Lead Lemmy Developer, Dessalines, denying the Tiananmen Square Massacre and praising the Uyghur Genocide
https://sh.itjust.works/post/8419342
Dessalines AKA “parentis_shotgun” on Reddit, is the main Lemmy dev, also the admin of lemmy.ml and lemmygrad.ml.
Their post and discussions on Reddit (archive as the original post must have been removed):
Please join the discussions for Lemmy.ml tankie censorship problem:
https://lemmy.world/post/16211417
And the discussions for finding/creating alternative communities on other instances:
https://lemmy.world/post/16235541
What is a tankie?
Tankie is a pejorative label generally applied to authoritarian communists, especially those who support acts of repression by such regimes or their allies. More specifically, the term has been applied to those who express support for one-party Marxist–Leninist socialist republics, whether contemporary or historical.

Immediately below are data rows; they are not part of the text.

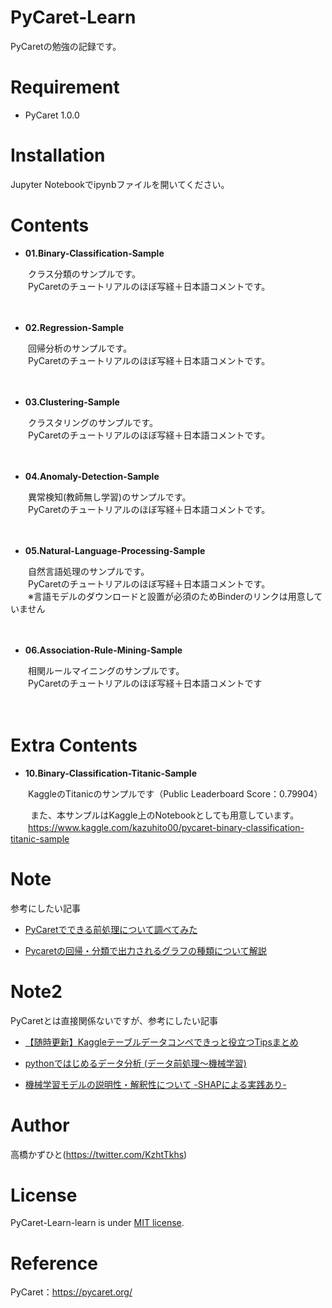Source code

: # PyCaret-Learn
 PyCaretの勉強の記録です。

# Requirement
 
* PyCaret 1.0.0

# Installation
 
Jupyter Notebookでipynbファイルを開いてください。

# Contents

* <b>01.Binary-Classification-Sample</b>

　　クラス分類のサンプルです。<br>
　　PyCaretのチュートリアルのほぼ写経＋日本語コメントです。
  
　　<!-- [![Binder](https://mybinder.org/badge_logo.svg)](https://mybinder.org/v2/gh/Kazuhito00/PyCaret-Learn/master?filepath=01.Binary-Classification-Sample/01.Binary-Classification-Sample.ipynb)<br>　　※compare_models()やtune_model()の実行時間が少々長いため注意 -->

* <b>02.Regression-Sample</b>

　　回帰分析のサンプルです。<br>
　　PyCaretのチュートリアルのほぼ写経＋日本語コメントです。

　　<!-- [![Binder](https://mybinder.org/badge_logo.svg)](https://mybinder.org/v2/gh/Kazuhito00/PyCaret-Learn/master?filepath=02.Regression-Sample/02.Regression-Sample.ipynb)<br>　　※compare_models()やtune_model()の実行時間が少々長いため注意 -->
 
* <b>03.Clustering-Sample</b>

　　クラスタリングのサンプルです。<br>
　　PyCaretのチュートリアルのほぼ写経＋日本語コメントです。

　　<!-- [![Binder](https://mybinder.org/badge_logo.svg)](https://mybinder.org/v2/gh/Kazuhito00/PyCaret-Learn/master?filepath=03.Clustering-Sample/03.Clustering-Sample.ipynb) -->
 
* <b>04.Anomaly-Detection-Sample</b>

　　異常検知(教師無し学習)のサンプルです。<br>
　　PyCaretのチュートリアルのほぼ写経＋日本語コメントです。

　　<!-- [![Binder](https://mybinder.org/badge_logo.svg)](https://mybinder.org/v2/gh/Kazuhito00/PyCaret-Learn/master?filepath=04.Anomaly-Detection-Sample/04.Anomaly-Detection-Sample.ipynb) -->
 
* <b>05.Natural-Language-Processing-Sample</b>

　　自然言語処理のサンプルです。<br>
　　PyCaretのチュートリアルのほぼ写経＋日本語コメントです。<br>
　　※言語モデルのダウンロードと設置が必須のためBinderのリンクは用意していません
 
　　<!-- [![Binder](https://mybinder.org/badge_logo.svg)](https://mybinder.org/v2/gh/Kazuhito00/PyCaret-Learn/master?filepath=05.Natural-Language-Processing-Sample/05.Natural-Language-Processing-Sample.ipynb)<br>　　※compare_models()やtune_model()の実行時間が少々長いため注意 -->
 
* <b>06.Association-Rule-Mining-Sample</b>

　　相関ルールマイニングのサンプルです。<br>
　　PyCaretのチュートリアルのほぼ写経＋日本語コメントです

　　<!-- [![Binder](https://mybinder.org/badge_logo.svg)](https://mybinder.org/v2/gh/Kazuhito00/PyCaret-Learn/master?filepath=06.Association-Rule-Mining-Sample/06.Association-Rule-Mining-Sample.ipynb) -->

# Extra Contents

 
* <b>10.Binary-Classification-Titanic-Sample</b>

　　KaggleのTitanicのサンプルです（Public Leaderboard Score：0.79904）

　　<!-- [![Binder](https://mybinder.org/badge_logo.svg)](https://mybinder.org/v2/gh/Kazuhito00/PyCaret-Learn/master?filepath=10.Binary-Classification-Titanic-Sample/10.Binary-Classification-Titanic-Sample.ipynb)<br>　　※compare_models()やtune_model()の実行時間が少々長いため注意 -->
また、本サンプルはKaggle上のNotebookとしても用意しています。<br>
　　https://www.kaggle.com/kazuhito00/pycaret-binary-classification-titanic-sample
  
# Note
参考にしたい記事
* [PyCaretでできる前処理について調べてみた](https://qiita.com/tomiyou/items/e1842775e7aaee04ada3)

* [Pycaretの回帰・分類で出力されるグラフの種類について解説](https://qiita.com/ground0state/items/57e565b23770e5a323e9)
  
# Note2
PyCaretとは直接関係ないですが、参考にしたい記事
* [【随時更新】Kaggleテーブルデータコンペできっと役立つTipsまとめ](https://naotaka1128.hatenadiary.jp/entry/kaggle-compe-tips)
<!-- https://trueman-developer.blogspot.com/2019/07/keras.html -->

* [pythonではじめるデータ分析 (データ前処理〜機械学習)](https://qiita.com/CEML/items/b7dc768d1df66e809e5a)

* [機械学習モデルの説明性・解釈性について -SHAPによる実践あり-](https://cpp-learning.com/interpretable-model/)

# Author
高橋かずひと(https://twitter.com/KzhtTkhs)
 
# License 
PyCaret-Learn-learn is under [MIT license](https://en.wikipedia.org/wiki/MIT_License).

# Reference
PyCaret：https://pycaret.org/
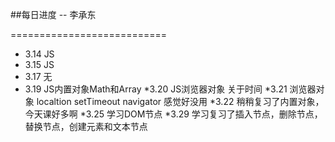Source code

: ﻿##每日进度 -- 李承东

===========================
* 3.14 
JS
* 3.15
JS
* 3.17
无
* 3.19
JS内置对象Math和Array
*3.20
JS浏览器对象 关于时间
*3.21
浏览器对象 localtion setTimeout navigator 感觉好没用
*3.22
稍稍复习了内置对象，今天课好多啊
*3.25
学习DOM节点
*3.29
学习复习了插入节点，删除节点，替换节点，创建元素和文本节点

I have Lemmy.ml blocked and I still see them in other communities all the time. Defederation is the best solution for dealing with an instance that’s designed to spread propaganda.

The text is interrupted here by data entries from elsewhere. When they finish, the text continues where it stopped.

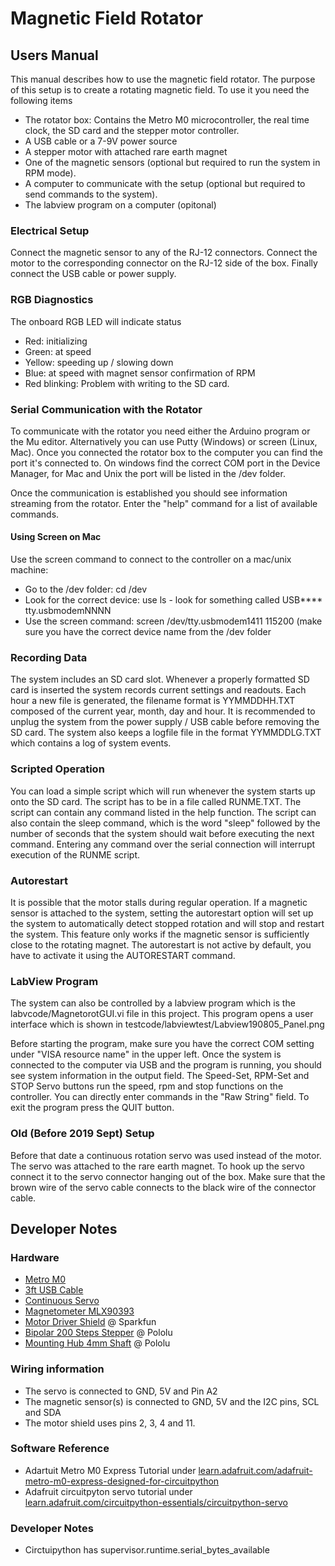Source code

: # Magnetic Field Rotator

## Users Manual

This manual describes how to use the magnetic field rotator. The purpose of this setup is to create a rotating magnetic field. To use it you need the following items
 * The rotator box: Contains the Metro M0 microcontroller, the real time clock, the SD card and the stepper motor controller.
 * A USB cable or a 7-9V power source
 * A stepper motor with attached rare earth magnet
 * One of the magnetic sensors (optional but required to run the system in RPM mode).
 * A computer to communicate with the setup (optional but required to send commands to the system).
 * The labview program on a computer (opitonal)
 
### Electrical Setup
Connect the magnetic sensor to any of the RJ-12 connectors. Connect the motor to the corresponding connector on the RJ-12 side of the box. Finally connect the USB cable or power supply. 

### RGB Diagnostics
The onboard RGB LED will indicate status
 * Red: initializing
 * Green: at speed
 * Yellow: speeding up / slowing down
 * Blue: at speed with magnet sensor confirmation of RPM
 * Red blinking: Problem with writing to the SD card.

### Serial Communication with the Rotator
To communicate with the rotator you need either the Arduino program or the Mu editor. Alternatively you can use Putty (Windows) or screen (Linux, Mac). Once you connected the rotator box to the computer you can find the port it's connected to. On windows find the correct COM port in the Device Manager, for Mac and Unix the port will be listed in the /dev folder.

Once the communication is established you should see information streaming from the rotator. Enter the "help" command for a list of available commands.

#### Using Screen on Mac
Use the screen command to connect to the controller on a mac/unix machine:
 * Go to the /dev folder: cd /dev
 * Look for the correct device: use ls - look for something called USB**** tty.usbmodemNNNN
 * Use the screen command: screen /dev/tty.usbmodem1411 115200 (make sure you have the correct device name from the /dev folder

### Recording Data
The system includes an SD card slot. Whenever a properly formatted SD card is inserted the system records current settings and readouts. Each hour a new file is generated, the filename format is YYMMDDHH.TXT composed of the current year, month, day and hour. It is recommended to unplug the system from the power supply / USB cable before removing the SD card. The system also keeps a logfile file in the format YYMMDDLG.TXT which contains a log of system events.

### Scripted Operation
You can load a simple script which will run whenever the system starts up onto the SD card. The script has to be in a file called RUNME.TXT. The script can contain any command listed in the help function. The script can also contain the sleep command, which is the word "sleep" followed by the number of seconds that the system should wait before executing the next command. Entering any command over the serial connection will interrupt execution of the RUNME script.

### Autorestart
It is possible that the motor stalls during regular operation. If a magnetic sensor is attached to the system, setting the autorestart option will set up the system to automatically detect stopped rotation and will stop and restart the system. This feature only works if the magnetic sensor is sufficiently close to the rotating magnet. The autorestart is not active by default, you have to activate it using the AUTORESTART command.

### LabView Program
The system can also be controlled by a labview program which is the 
    labvcode/MagnetorotGUI.vi
file in this project. This program opens a user interface which is shown in
    testcode/labviewtest/Labview190805_Panel.png
 
Before starting the program, make sure you have the correct COM setting under "VISA resource name" in the upper left. Once the system is connected to the computer via USB and the program is running, you should see system information in the output field. The Speed-Set, RPM-Set and STOP Servo buttons run the speed, rpm and stop functions on the controller. You can directly enter commands in the "Raw String" field. To exit the program press the QUIT button.

### Old (Before 2019 Sept) Setup
Before that date a continuous rotation servo was used instead of the motor. The servo was attached to the rare earth magnet. To hook up the servo connect it to the servo connector hanging out of the box. Make sure that the brown wire of the servo cable connects to the black wire of the connector cable.

## Developer Notes

### Hardware
 * [Metro M0](https://www.adafruit.com/product/3505)
 * [3ft USB Cable](https://www.adafruit.com/product/592)
 * [Continuous Servo](https://www.adafruit.com/product/154)
 * [Magnetometer MLX90393](https://www.adafruit.com/product/4022)
 * [Motor Driver Shield](https://www.sparkfun.com/products/14129) @ Sparkfun
 * [Bipolar 200 Steps Stepper](https://www.pololu.com/product/1204) @ Pololu
 * [Mounting Hub 4mm Shaft](https://www.pololu.com/product/1081) @ Pololu
 
### Wiring information
 * The servo is connected to GND, 5V and Pin A2
 * The magnetic sensor(s) is connected to GND, 5V and the I2C pins, SCL and SDA
 * The motor shield uses pins 2, 3, 4 and 11.

### Software Reference
 * Adartuit Metro M0 Express Tutorial under [learn.adafruit.com/adafruit-metro-m0-express-designed-for-circuitpython](https://learn.adafruit.com/adafruit-metro-m0-express-designed-for-circuitpython)
 * Adafruit circuitpyton servo tutorial under [learn.adafruit.com/circuitpython-essentials/circuitpython-servo](https://learn.adafruit.com/circuitpython-essentials/circuitpython-servo)
 
### Developer Notes
 * Circtuipython has supervisor.runtime.serial_bytes_available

And no this isn’t a dead horse, there’s are other discussions ongoing about defederating Lemmy.ml
Your last sentence is contradictory with the meaning of “beating a dead horse” with the usage of the phrase I’m aware of.

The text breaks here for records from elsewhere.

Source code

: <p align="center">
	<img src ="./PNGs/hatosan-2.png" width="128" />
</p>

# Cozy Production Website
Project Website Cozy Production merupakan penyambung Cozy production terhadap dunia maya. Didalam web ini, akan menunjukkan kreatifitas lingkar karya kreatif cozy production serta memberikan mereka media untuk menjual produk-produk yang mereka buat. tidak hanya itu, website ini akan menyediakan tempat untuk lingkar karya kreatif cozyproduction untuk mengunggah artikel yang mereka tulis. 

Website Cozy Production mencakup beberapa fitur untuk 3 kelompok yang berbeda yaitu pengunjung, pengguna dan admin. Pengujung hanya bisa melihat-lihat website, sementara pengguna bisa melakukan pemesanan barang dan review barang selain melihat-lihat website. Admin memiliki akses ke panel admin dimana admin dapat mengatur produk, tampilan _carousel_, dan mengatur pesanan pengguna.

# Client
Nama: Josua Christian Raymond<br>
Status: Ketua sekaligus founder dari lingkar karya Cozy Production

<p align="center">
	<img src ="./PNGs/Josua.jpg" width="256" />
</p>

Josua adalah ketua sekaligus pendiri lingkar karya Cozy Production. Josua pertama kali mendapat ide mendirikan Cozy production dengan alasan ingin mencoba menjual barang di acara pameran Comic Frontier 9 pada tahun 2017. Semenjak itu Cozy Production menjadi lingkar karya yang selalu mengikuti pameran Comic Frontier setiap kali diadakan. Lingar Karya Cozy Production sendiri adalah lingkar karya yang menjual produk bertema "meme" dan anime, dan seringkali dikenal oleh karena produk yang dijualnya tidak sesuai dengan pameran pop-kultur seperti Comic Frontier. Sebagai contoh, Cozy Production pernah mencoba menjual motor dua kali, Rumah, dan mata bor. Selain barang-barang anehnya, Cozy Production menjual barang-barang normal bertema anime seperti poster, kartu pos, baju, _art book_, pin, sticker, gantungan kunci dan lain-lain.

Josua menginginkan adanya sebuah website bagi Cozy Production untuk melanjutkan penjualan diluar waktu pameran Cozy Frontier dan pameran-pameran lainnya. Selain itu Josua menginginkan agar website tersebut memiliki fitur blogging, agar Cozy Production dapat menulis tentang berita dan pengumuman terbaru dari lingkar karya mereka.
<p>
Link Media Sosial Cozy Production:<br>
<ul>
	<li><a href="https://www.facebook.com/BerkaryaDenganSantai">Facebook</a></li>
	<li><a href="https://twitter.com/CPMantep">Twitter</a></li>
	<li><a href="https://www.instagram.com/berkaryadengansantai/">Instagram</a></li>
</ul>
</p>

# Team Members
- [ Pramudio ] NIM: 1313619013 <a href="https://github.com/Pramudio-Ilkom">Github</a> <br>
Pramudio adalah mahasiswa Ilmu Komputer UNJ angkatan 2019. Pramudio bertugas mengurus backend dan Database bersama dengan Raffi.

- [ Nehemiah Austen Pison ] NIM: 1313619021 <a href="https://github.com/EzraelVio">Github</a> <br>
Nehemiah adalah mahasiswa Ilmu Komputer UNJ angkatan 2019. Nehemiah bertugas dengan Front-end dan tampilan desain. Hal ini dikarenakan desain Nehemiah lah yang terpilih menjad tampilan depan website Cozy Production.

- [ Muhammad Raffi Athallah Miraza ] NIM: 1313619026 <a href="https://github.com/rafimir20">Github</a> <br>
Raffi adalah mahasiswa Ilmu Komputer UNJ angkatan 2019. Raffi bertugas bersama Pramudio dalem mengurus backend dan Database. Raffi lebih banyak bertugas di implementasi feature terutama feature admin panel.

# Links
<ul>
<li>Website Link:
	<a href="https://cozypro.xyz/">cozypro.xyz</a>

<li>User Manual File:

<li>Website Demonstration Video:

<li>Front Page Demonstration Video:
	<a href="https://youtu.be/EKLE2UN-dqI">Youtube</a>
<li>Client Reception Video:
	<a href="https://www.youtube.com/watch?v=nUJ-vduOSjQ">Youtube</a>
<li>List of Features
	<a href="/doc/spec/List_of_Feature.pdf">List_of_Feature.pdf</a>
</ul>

To beat a dead horse isn to waste effort at an impossible or pointless goal.
When I used the phrase, it was with the second meaning in mind, but the first partially applies if op wanted anyone to do anything about the situation because the dev team isn’t exactly open to some kind of takeover. The most that could realistically happen is that everyone leave lemmy entirely. Except for the tankies, obviously, why would they leave?
Since anyone that has spent enough time on lemmy to be called a regular user has run across the whole issue at least once, that means that if OP was wanting to raise awareness, the post was also pointless in that regard because it’s kinda impossible to raise awareness past common knowledge and achieve anything useful.
Now, maybe our usage of the phrase “beating a dead horse” isn’t the same. Language is funny like that. Maybe you just disagree that the post has no point, or that the point it does have might achieve something useful. That’s cool, no worries, disagreements like that are healthy and fun.
I will say that in the first part of your comment, you actually echoed the point that I made; it is trivial to minimize/block instances in one way or another, including defederation. Defederation is an instance decision, not a personal one. But it is also a personal decision which instance/s we use to interact with the fediverse. There are instances that do not federate with lemmy.ml, and there’s a ton that don’t with lemmygrad.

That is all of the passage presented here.